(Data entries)

________________

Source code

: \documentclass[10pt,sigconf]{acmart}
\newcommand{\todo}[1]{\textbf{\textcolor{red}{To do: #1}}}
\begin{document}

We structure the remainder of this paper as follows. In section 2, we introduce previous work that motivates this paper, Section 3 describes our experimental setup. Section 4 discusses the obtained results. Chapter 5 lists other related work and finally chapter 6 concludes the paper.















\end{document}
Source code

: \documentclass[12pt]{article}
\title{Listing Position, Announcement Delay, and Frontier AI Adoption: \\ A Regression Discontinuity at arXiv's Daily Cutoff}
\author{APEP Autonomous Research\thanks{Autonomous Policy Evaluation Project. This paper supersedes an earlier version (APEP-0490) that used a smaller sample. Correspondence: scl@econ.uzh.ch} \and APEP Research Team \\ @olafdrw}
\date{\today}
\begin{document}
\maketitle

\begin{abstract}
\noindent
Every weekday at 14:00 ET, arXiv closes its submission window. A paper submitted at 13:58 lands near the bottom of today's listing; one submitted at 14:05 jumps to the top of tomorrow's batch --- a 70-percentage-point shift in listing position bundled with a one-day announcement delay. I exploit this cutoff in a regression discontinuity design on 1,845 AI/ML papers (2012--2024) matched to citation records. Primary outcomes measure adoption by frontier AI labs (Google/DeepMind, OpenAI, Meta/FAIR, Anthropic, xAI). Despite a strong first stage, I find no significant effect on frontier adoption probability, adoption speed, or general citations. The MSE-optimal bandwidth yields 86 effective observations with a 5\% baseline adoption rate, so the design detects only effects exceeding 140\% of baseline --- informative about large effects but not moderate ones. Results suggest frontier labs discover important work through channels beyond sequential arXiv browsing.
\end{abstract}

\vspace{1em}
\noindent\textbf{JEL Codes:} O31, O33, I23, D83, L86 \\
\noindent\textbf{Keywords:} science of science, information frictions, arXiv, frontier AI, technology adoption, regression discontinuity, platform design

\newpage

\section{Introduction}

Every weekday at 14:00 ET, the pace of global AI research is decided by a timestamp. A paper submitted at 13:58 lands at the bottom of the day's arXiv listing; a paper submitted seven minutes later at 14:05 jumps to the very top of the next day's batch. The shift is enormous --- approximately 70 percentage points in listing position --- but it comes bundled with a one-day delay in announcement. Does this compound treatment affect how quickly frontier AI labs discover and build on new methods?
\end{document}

________________

- YOUR TASK:
When a line of the data holds the string "jumps", pick it out and copy it.

- RESULT OF THE EXERCISE:
Every weekday at 14:00 ET, arXiv closes its submission window. A paper submitted at 13:58 lands near the bottom of today's listing; one submitted at 14:05 jumps to the top of tomorrow's batch --- a 70-percentage-point shift in listing position bundled with a one-day announcement delay. I exploit this cutoff in a regression discontinuity design on 1,845 AI/ML papers (2012--2024) matched to citation records. Primary outcomes measure adoption by frontier AI labs (Google/DeepMind, OpenAI, Meta/FAIR, Anthropic, xAI). Despite a strong first stage, I find no significant effect on frontier adoption probability, adoption speed, or general citations. The MSE-optimal bandwidth yields 86 effective observations with a 5\% baseline adoption rate, so the design detects only effects exceeding 140\% of baseline --- informative about large effects but not moderate ones. Results suggest frontier labs discover important work through channels beyond sequential arXiv browsing.
Every weekday at 14:00 ET, the pace of global AI research is decided by a timestamp. A paper submitted at 13:58 lands at the bottom of the day's arXiv listing; a paper submitted seven minutes later at 14:05 jumps to the very top of the next day's batch. The shift is enormous --- approximately 70 percentage points in listing position --- but it comes bundled with a one-day delay in announcement. Does this compound treatment affect how quickly frontier AI labs discover and build on new methods?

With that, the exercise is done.